Tuesday, March 04, 2008

Election 2008: Well, the book should be interesting.

Another day, another crucial step in the battle for the US Presidency. Now I've got a real, almost anal, interest in US Politics (a brief look at my bookshelf shows this beyond reasonable doubt) but I'm struggling with this Presidential election - and we are still in the primary season.

Sure, stuff is happening, and each new primary looks to be more decisive than the last. The problem is that stuff is happening really, really slowly. And that decisive blow is not being unleashed by either the Democrat or Republican candidates. This does not feel like a race for the White House. It feels more like an arduous route march to the White House, with regular breaks for the candidates to talk shite and snipe at each other. As one of my colleagues remarked today - history is being made over in the US. But it would be great if they could hurry the fuck up.

I understand the ins and outs of the US election process - I respect why it is so elongated, even if I don't think it is a good system. But this election seems to be just too long. Go Obama! Go McCain! Go Clinton! Go Paul! Hell, even Go Huckabee! Fuck, I'm tempted to support anyone who can deliver a knockout punch in their respective primaries and start the proper General Election campaign. Just to move things forward. People who complain about length of the 6 week general election campaigns in this country should be forced to watch every single contest in the US Presidential Election cycle until their brains leak from their ears, mushed to a fine pate by rampaging boredom.

The hacks over in the US must be feeling a far worse sense of fatigue. Can you imagine being on Hillary Clinton's plane right now? Barely aware of what state you are on, what you are meant to be doing here, and why this woman keeps on shrieking nonsense at you? Or on Obama's plane, suffocating in the air of paranoid smugness that oozes from every pore Obama has? How about on McCain's plane, where you must be practically brain dead from all the stories about heroism and earnest, centrist decision making? Or - hell upon hell - on Huckabee's plane, where the candidate is probably flying so high towards the heavens in the vain hope that he can fellate God? And knowing that if you object, he's a-gonna burn you. Regardless of the impact in the integrity of the aircraft. Whatever plane you were on, you must be feeling utterly battered and weary.
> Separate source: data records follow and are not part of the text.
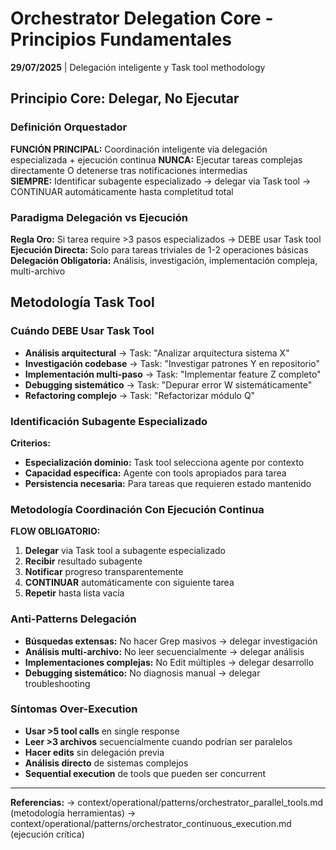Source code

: # Orchestrator Delegation Core - Principios Fundamentales

**29/07/2025** | Delegación inteligente y Task tool methodology

## Principio Core: Delegar, No Ejecutar

### Definición Orquestador
**FUNCIÓN PRINCIPAL:** Coordinación inteligente via delegación especializada + ejecución continua
**NUNCA:** Ejecutar tareas complejas directamente O detenerse tras notificaciones intermedias  
**SIEMPRE:** Identificar subagente especializado → delegar via Task tool → CONTINUAR automáticamente hasta completitud total

### Paradigma Delegación vs Ejecución
**Regla Oro:** Si tarea require >3 pasos especializados → DEBE usar Task tool
**Ejecución Directa:** Solo para tareas triviales de 1-2 operaciones básicas
**Delegación Obligatoria:** Análisis, investigación, implementación compleja, multi-archivo

## Metodología Task Tool

### Cuándo DEBE Usar Task Tool
- **Análisis arquitectural** → Task: "Analizar arquitectura sistema X"
- **Investigación codebase** → Task: "Investigar patrones Y en repositorio"  
- **Implementación multi-paso** → Task: "Implementar feature Z completo"
- **Debugging sistemático** → Task: "Depurar error W sistemáticamente"
- **Refactoring complejo** → Task: "Refactorizar módulo Q"

### Identificación Subagente Especializado
**Criterios:**
- **Especialización dominio:** Task tool selecciona agente por contexto
- **Capacidad específica:** Agente con tools apropiados para tarea
- **Persistencia necesaria:** Para tareas que requieren estado mantenido

### Metodología Coordinación Con Ejecución Continua
**FLOW OBLIGATORIO:**
1. **Delegar** via Task tool a subagente especializado
2. **Recibir** resultado subagente
3. **Notificar** progreso transparentemente
4. **CONTINUAR** automáticamente con siguiente tarea
5. **Repetir** hasta lista vacía

### Anti-Patterns Delegación
- **Búsquedas extensas:** No hacer Grep masivos → delegar investigación
- **Análisis multi-archivo:** No leer secuencialmente → delegar análisis
- **Implementaciones complejas:** No Edit múltiples → delegar desarrollo
- **Debugging sistemático:** No diagnosis manual → delegar troubleshooting

### Síntomas Over-Execution
- **Usar >5 tool calls** en single response
- **Leer >3 archivos** secuencialmente cuando podrían ser paralelos
- **Hacer edits** sin delegación previa
- **Análisis directo** de sistemas complejos
- **Sequential execution** de tools que pueden ser concurrent

---
**Referencias:** → context/operational/patterns/orchestrator_parallel_tools.md (metodología herramientas)
→ context/operational/patterns/orchestrator_continuous_execution.md (ejecución crítica)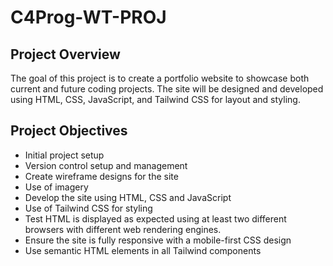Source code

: # C4Prog-WT-PROJ

## Project Overview
The goal of this project is to create a portfolio website to showcase both current and future coding projects. The site will be designed and developed using HTML, CSS, JavaScript, and Tailwind CSS for layout and styling.

## Project Objectives
- Initial project setup
- Version control setup and management
- Create wireframe designs for the site
- Use of imagery
- Develop the site using HTML, CSS and JavaScript
- Use of Tailwind CSS for styling
- Test HTML is displayed as expected using at least two different browsers with different web rendering engines.
- Ensure the site is fully responsive with a mobile-first CSS design
- Use semantic HTML elements in all Tailwind components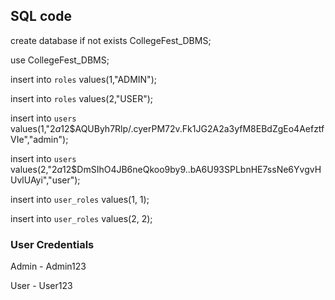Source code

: ## SQL code
create database if not exists CollegeFest_DBMS;

use CollegeFest_DBMS;

insert into `roles` values(1,"ADMIN");

insert into `roles` values(2,"USER");

insert into `users` values(1,"$2a$12$AQUByh7Rlp/.cyerPM72v.Fk1JG2A2a3yfM8EBdZgEo4AefztfVIe","admin");

insert into `users` values(2,"$2a$12$DmSIhO4JB6neQkoo9by9..bA6U93SPLbnHE7ssNe6YvgvHUvlUAyi","user");

insert into `user_roles` values(1, 1);

insert into `user_roles` values(2, 2);


### User Credentials

Admin - Admin123

User - User123
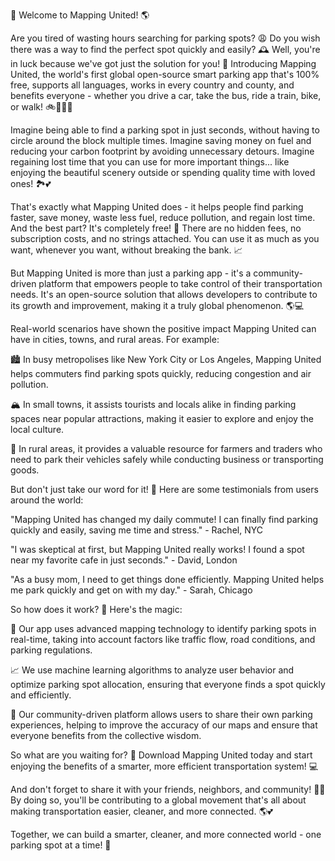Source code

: 🚀 Welcome to Mapping United! 🌎

Are you tired of wasting hours searching for parking spots? 😩 Do you wish there was a way to find the perfect spot quickly and easily? 🕰️ Well, you're in luck because we've got just the solution for you! 🎉 Introducing Mapping United, the world's first global open-source smart parking app that's 100% free, supports all languages, works in every country and county, and benefits everyone - whether you drive a car, take the bus, ride a train, bike, or walk! 🚲🚌🛬💨

Imagine being able to find a parking spot in just seconds, without having to circle around the block multiple times. Imagine saving money on fuel and reducing your carbon footprint by avoiding unnecessary detours. Imagine regaining lost time that you can use for more important things... like enjoying the beautiful scenery outside or spending quality time with loved ones! 🏞️💕

That's exactly what Mapping United does - it helps people find parking faster, save money, waste less fuel, reduce pollution, and regain lost time. And the best part? It's completely free! 💸 There are no hidden fees, no subscription costs, and no strings attached. You can use it as much as you want, whenever you want, without breaking the bank. 📈

But Mapping United is more than just a parking app - it's a community-driven platform that empowers people to take control of their transportation needs. It's an open-source solution that allows developers to contribute to its growth and improvement, making it a truly global phenomenon. 🌎💻

Real-world scenarios have shown the positive impact Mapping United can have in cities, towns, and rural areas. For example:

🏙️ In busy metropolises like New York City or Los Angeles, Mapping United helps commuters find parking spots quickly, reducing congestion and air pollution.

🏔️ In small towns, it assists tourists and locals alike in finding parking spaces near popular attractions, making it easier to explore and enjoy the local culture.

🌳 In rural areas, it provides a valuable resource for farmers and traders who need to park their vehicles safely while conducting business or transporting goods.

But don't just take our word for it! 🤔 Here are some testimonials from users around the world:

"Mapping United has changed my daily commute! I can finally find parking quickly and easily, saving me time and stress." - Rachel, NYC

"I was skeptical at first, but Mapping United really works! I found a spot near my favorite cafe in just seconds." - David, London

"As a busy mom, I need to get things done efficiently. Mapping United helps me park quickly and get on with my day." - Sarah, Chicago

So how does it work? 🤔 Here's the magic:

📍 Our app uses advanced mapping technology to identify parking spots in real-time, taking into account factors like traffic flow, road conditions, and parking regulations.

📈 We use machine learning algorithms to analyze user behavior and optimize parking spot allocation, ensuring that everyone finds a spot quickly and efficiently.

💬 Our community-driven platform allows users to share their own parking experiences, helping to improve the accuracy of our maps and ensure that everyone benefits from the collective wisdom.

So what are you waiting for? 🤔 Download Mapping United today and start enjoying the benefits of a smarter, more efficient transportation system! 💻

And don't forget to share it with your friends, neighbors, and community! 👫👥 By doing so, you'll be contributing to a global movement that's all about making transportation easier, cleaner, and more connected. 🌎💕

Together, we can build a smarter, cleaner, and more connected world - one parking spot at a time! 💪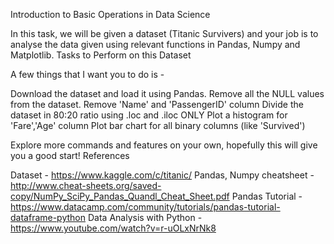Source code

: Introduction to Basic Operations in Data Science

In this task, we will be given a dataset (Titanic Survivers) and your job is to analyse the data given using relevant functions in Pandas, Numpy and Matplotlib.
Tasks to Perform on this Dataset

A few things that I want you to do is -

 Download the dataset and load it using Pandas.
    Remove all the NULL values from the dataset.
    Remove 'Name' and 'PassengerID' column
    Divide the dataset in 80:20 ratio using .loc and .iloc ONLY
    Plot a histogram for 'Fare','Age' column
    Plot bar chart for all binary columns (like 'Survived')

Explore more commands and features on your own, hopefully this will give you a good start!
References

Dataset - https://www.kaggle.com/c/titanic/
    Pandas, Numpy cheatsheet - http://www.cheat-sheets.org/saved-copy/NumPy_SciPy_Pandas_Quandl_Cheat_Sheet.pdf
    Pandas Tutorial - https://www.datacamp.com/community/tutorials/pandas-tutorial-dataframe-python
    Data Analysis with Python - https://www.youtube.com/watch?v=r-uOLxNrNk8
In fact, most journalists will probably be sticking to the campaign in the hope that they can write a book about it when it is all over. The problem is that the end - in distant November - is not so much out of sight, but rather invisible. An efficient journalist - or at least one concerned for their own mental health - would be better placed to go into hibernation for the next few months, resurfacing just before America actually votes. You could catch up with everything (basically candidates bitching at each other) via news archives and various video diaries, before sitting up for the whole of election night, starting your book in the morning.

See, this Presidential Election campaign will make a great book. Hell, with everything condensed into a two hour run time, it has the potential to be an awesome film. But both the book and the film will work because they can excise some much of the inconclusive pissing around we are currently witnessing. The 2008 campaign in a two hour film - fast moving and breezy. In reality the 2008 campaign has been played out since 2004 - and is jaw-droppingly tedious.

Mr E reckons
he will be staying in all night to watch the results come in. I say good luck to him. I'll be off to bed at around 10:30pm. I'll catch up with the results on my radio, in the shower in the morning, when I can get all the details in a two minute bulletin.